Atrapados en un único país que sufre
No fue necesario reescribir la historia, ni explicar por qué los argentinos no confirmaban a un presidente que los había arrojado a la angustia económica. Macri no representó la excepción y su administración parece encaminarse a un módico final que podría incluir una novedad saludable: que un gobierno no peronista concluya su mandato, algo que no sucede desde 1928. En definitiva, el domingo a la noche no se dirimió la suerte entre los dos proyectos de país que los cultores de la grieta imaginaron. No se reafirmó el sueño republicano, pero tampoco se asistió al regreso triunfal de un peronismo que contenga la llave para sacar al país de su laberinto. En realidad, se constató la cruel certeza de una nación que repite cíclicamente sus problemas, cada vez en un punto más bajo de la escala. La Argentina regresó al infierno tan temido: economía terminal, gobierno débil, tensión social, muy alta inflación, pobreza, incertidumbre. Y la amenaza de la ingobernabilidad, ese pánico familiar al vacío de poder. Sin atenuantes, los argentinos experimentan una vez más la pesadilla: estar atrapados en un único país que sufre.
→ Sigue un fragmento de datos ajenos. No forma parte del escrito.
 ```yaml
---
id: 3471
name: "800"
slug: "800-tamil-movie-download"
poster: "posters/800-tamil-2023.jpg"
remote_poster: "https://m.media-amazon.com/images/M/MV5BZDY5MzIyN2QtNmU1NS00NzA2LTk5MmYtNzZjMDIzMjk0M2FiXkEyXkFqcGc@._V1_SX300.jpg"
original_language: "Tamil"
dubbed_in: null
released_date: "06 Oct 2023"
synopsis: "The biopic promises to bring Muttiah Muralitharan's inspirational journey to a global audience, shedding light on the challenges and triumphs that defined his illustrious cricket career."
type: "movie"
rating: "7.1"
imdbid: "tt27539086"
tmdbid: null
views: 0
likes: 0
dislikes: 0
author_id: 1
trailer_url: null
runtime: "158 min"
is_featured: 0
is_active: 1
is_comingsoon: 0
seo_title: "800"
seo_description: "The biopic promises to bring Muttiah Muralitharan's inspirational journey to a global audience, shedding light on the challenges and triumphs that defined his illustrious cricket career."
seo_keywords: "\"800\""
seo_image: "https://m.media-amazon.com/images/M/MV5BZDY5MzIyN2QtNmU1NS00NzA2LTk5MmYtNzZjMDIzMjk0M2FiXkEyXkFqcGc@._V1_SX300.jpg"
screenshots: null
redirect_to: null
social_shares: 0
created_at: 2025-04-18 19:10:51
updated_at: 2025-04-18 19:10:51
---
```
Despejada la retórica de los extremos, aflora la explicación de lo que ocurrió. Remite a motivos que no son nuevos sino clásicos. En primer lugar, sucedió lo más probable: se impuso el voto por razones económicas, que suele resultar decisivo a la hora de reelegir gobiernos. Este comportamiento, confirmado por una copiosa casuística, supone una conducta racional del votante, condicionada por la evaluación retrospectiva de su situación económica durante el lapso de una administración: si juzga que fue buena, la reelige; si entiende que fue mala, vota a la oposición. Eso fue sencillamente lo que ocurrió, porque existen sobradas razones para rechazar la reelección de Macri: durante su gestión se incrementó la inflación, se perdieron puestos de trabajo, subió la pobreza, cayó el crédito, se frenaron la producción y el consumo. Para votarlo debían prevalecer otras razones, que son las que blandieron aquellos que desean que siga: desde el miedo al regreso del peronismo hasta la afirmación de valores no económicos, como la creencia en la institucionalidad. Sin embargo, esos temores y aspiraciones poseen un techo estadístico bajo en el país: representan a no más de un tercio del electorado.
En segundo lugar, los resultados expresan la distribución estructural del poder político en la Argentina, inalterable en las últimas siete décadas. La razón de ese reparto es conocida: el peronismo, con sus distintos rostros, perdura como el partido hegemónico del sistema. Esa supremacía se expresa a través de rasgos característicos: dominio territorial, afinidad con las corporaciones, mayorías legislativas, liderazgos fuertes e identificación con la amplia clase media baja, que si ya no cree en los valores del justicialismo, intuye que este defiende con mayor eficacia sus ingresos, aunque eso no pueda sostenerse en el tiempo. El "con Cristina estábamos mejor", que resulta inexplicable para la racionalidad republicana, es la verbalización de esa experiencia. Y resultó decisiva. De este modo, los gobiernos no peronistas carecen de fuerza para imponer sus programas. Tampoco poseen márgenes para cometer errores. Y pocas veces cuentan con la piedad del adversario. Por eso, tal vez, sus gestiones concluyen envueltas en las hipótesis que intentan explicar el fracaso: no pudieron, no supieron, no quisieron.
Acaso cuando regresen, si es que Macri no logra el milagro, serán más realistas: no confundirán el poder, que es estructural, con los votos, que son contingentes; cogobernarán con el peronismo en lugar de demonizarlo, evitarán los planes de ajustes severos; harán más política y menos marketing. Y necesitarán tener suerte. Porque además de la desventaja estructural, el no peronismo enfrentó una fatalidad: cada vez que le tocó gobernar las condiciones internacionales fueron adversas.
Ante estos desequilibrios, es crucial considerar un hecho: administraciones de signos opuestos enfrentaron similares problemas y no pudieron resolverlos durante el transcurso del siglo XXI. En estos 20 años sucedieron en el mundo cambios cruciales que la Argentina no entiende ni acompaña, atrapada en sus recurrentes problemas que la mantienen estancada. Pero quizá no todo esté perdido. Durante ese tiempo, como en el pasado, muchos dirigentes privilegiaron sus intereses, pero otros dieron lo mejor de sí, más allá de su pertenencia partidaria, para enderezar el destino del país.
Al actual gobierno le asiste el derecho a luchar por su reelección. Pero si eso no sucediera, la responsabilidad recaerá en los que han sido más votados. De su lucidez, moderación y capacidad de convocatoria dependerá el futuro. No pueden regresar como se fueron, sería nefasto. Lo que viene requerirá de los mejores, sin importar su filiación. Porque deberá ser una discusión realista de políticas públicas, no una nueva y suicida confrontación de ideologías.